- _What is being asked_: Select the lines of the records containing the word "font" and list them.

Stored records

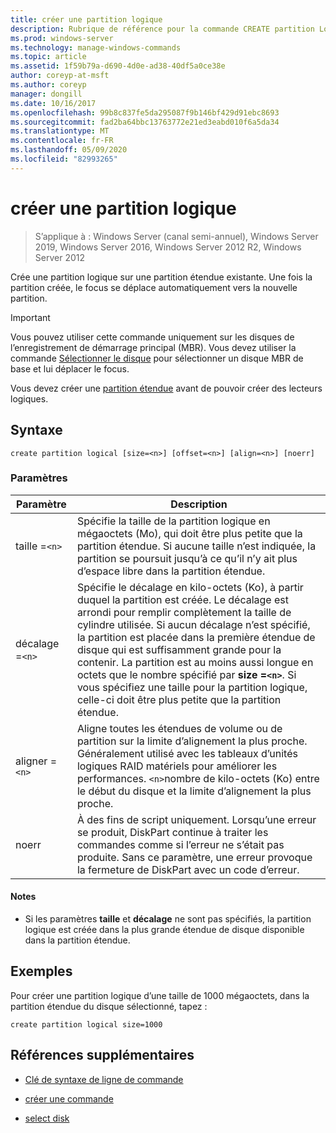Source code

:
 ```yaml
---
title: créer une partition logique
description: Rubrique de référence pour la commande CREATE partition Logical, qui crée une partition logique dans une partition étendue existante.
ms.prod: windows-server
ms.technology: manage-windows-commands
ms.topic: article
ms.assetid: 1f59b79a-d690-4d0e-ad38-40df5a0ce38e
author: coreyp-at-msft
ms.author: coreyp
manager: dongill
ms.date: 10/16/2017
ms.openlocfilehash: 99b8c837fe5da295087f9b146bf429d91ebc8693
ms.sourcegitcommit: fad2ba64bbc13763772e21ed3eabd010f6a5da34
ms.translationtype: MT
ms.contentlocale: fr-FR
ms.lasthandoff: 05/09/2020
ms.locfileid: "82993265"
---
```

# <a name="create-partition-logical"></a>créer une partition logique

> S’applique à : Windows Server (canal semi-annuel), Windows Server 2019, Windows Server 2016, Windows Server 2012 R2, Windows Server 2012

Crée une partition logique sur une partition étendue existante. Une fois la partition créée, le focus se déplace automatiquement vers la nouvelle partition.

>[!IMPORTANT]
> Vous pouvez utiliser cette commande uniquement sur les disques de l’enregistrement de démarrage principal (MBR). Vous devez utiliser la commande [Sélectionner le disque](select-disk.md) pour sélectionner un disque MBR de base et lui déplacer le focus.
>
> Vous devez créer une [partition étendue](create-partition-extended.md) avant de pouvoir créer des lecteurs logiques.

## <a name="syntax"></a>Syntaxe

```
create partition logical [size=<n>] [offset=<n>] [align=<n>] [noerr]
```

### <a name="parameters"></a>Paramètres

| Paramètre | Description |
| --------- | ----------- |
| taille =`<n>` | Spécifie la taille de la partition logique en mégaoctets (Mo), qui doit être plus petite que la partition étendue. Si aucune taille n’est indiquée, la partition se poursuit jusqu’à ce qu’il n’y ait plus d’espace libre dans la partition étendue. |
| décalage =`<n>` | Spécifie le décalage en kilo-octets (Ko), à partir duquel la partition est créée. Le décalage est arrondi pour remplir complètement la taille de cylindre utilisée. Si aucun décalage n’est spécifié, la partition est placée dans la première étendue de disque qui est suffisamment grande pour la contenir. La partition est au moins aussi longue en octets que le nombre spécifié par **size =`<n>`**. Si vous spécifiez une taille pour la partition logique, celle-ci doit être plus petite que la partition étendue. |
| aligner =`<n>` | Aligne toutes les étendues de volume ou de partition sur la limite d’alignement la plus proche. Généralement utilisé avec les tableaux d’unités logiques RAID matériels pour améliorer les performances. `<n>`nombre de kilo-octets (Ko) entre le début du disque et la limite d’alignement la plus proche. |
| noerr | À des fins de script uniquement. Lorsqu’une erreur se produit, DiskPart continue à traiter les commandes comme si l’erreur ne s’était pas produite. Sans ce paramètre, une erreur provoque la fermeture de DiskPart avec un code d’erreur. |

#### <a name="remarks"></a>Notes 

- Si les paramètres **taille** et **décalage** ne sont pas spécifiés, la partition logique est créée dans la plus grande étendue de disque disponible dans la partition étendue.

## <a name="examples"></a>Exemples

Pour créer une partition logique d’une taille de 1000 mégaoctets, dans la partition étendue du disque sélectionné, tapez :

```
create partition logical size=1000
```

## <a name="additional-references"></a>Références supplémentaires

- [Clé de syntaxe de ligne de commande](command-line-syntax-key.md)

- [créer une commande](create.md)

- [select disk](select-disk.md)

* * *

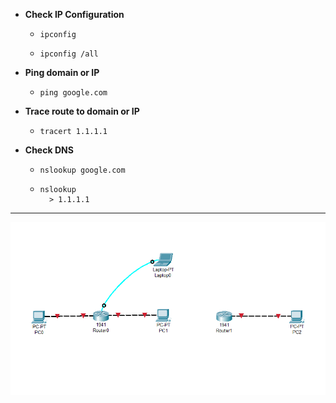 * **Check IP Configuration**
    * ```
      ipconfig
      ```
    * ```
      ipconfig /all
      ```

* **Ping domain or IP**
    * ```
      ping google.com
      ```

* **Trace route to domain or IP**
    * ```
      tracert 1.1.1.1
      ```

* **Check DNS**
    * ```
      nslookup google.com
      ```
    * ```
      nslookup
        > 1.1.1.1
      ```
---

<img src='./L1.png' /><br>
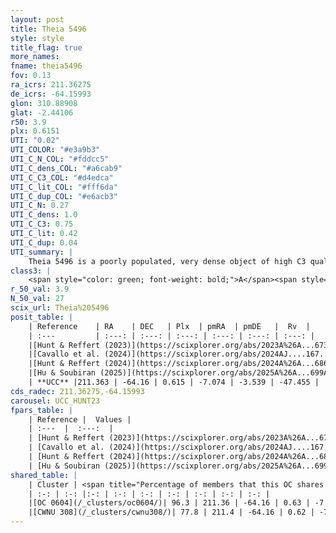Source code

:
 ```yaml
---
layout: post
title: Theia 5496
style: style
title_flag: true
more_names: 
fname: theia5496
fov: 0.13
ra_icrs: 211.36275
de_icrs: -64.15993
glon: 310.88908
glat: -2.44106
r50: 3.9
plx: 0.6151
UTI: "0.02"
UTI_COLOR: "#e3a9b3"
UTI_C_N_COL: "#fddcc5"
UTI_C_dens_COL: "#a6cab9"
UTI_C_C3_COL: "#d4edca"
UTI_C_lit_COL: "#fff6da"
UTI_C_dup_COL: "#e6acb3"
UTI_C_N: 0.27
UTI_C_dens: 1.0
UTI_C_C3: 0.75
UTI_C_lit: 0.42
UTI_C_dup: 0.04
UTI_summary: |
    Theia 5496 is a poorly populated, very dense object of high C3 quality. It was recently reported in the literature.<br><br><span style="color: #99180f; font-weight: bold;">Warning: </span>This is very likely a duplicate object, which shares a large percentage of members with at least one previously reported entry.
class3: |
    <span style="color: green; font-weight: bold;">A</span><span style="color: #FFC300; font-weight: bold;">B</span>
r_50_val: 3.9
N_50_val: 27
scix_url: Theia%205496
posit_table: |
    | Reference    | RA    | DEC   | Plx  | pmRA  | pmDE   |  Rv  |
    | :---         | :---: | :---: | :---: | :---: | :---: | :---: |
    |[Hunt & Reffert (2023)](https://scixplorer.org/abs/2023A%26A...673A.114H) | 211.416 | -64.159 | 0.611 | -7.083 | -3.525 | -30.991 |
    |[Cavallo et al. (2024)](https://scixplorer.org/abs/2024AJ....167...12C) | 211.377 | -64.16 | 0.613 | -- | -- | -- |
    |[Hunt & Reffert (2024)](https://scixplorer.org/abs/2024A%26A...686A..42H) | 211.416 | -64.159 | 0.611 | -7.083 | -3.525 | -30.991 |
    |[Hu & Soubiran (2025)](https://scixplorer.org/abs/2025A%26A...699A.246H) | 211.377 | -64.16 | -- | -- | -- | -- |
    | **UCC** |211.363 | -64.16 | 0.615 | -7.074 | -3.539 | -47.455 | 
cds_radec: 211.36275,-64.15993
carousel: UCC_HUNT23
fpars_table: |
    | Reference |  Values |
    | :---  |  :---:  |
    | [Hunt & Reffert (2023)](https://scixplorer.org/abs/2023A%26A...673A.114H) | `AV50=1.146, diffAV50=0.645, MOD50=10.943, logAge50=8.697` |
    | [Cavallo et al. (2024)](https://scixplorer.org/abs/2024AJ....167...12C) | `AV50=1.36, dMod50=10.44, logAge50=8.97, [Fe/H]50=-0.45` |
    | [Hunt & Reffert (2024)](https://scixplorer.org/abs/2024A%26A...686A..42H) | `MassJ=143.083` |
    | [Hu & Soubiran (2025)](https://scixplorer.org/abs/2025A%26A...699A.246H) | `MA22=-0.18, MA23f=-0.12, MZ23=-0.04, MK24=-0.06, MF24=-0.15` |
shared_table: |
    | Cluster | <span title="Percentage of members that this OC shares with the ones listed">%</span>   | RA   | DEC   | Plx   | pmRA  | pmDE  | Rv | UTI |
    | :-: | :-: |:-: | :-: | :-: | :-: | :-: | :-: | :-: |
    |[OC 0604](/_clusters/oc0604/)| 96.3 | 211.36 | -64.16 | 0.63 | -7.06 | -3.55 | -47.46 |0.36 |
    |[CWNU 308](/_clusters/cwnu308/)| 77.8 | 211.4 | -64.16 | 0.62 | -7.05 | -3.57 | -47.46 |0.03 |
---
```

- _Solution below_:
    Theia 5496 is a poorly populated, very dense object of high C3 quality. It was recently reported in the literature.<br><br><span style="color: #99180f; font-weight: bold;">Warning: </span>This is very likely a duplicate object, which shares a large percentage of members with at least one previously reported entry.
    <span style="color: green; font-weight: bold;">A</span><span style="color: #FFC300; font-weight: bold;">B</span>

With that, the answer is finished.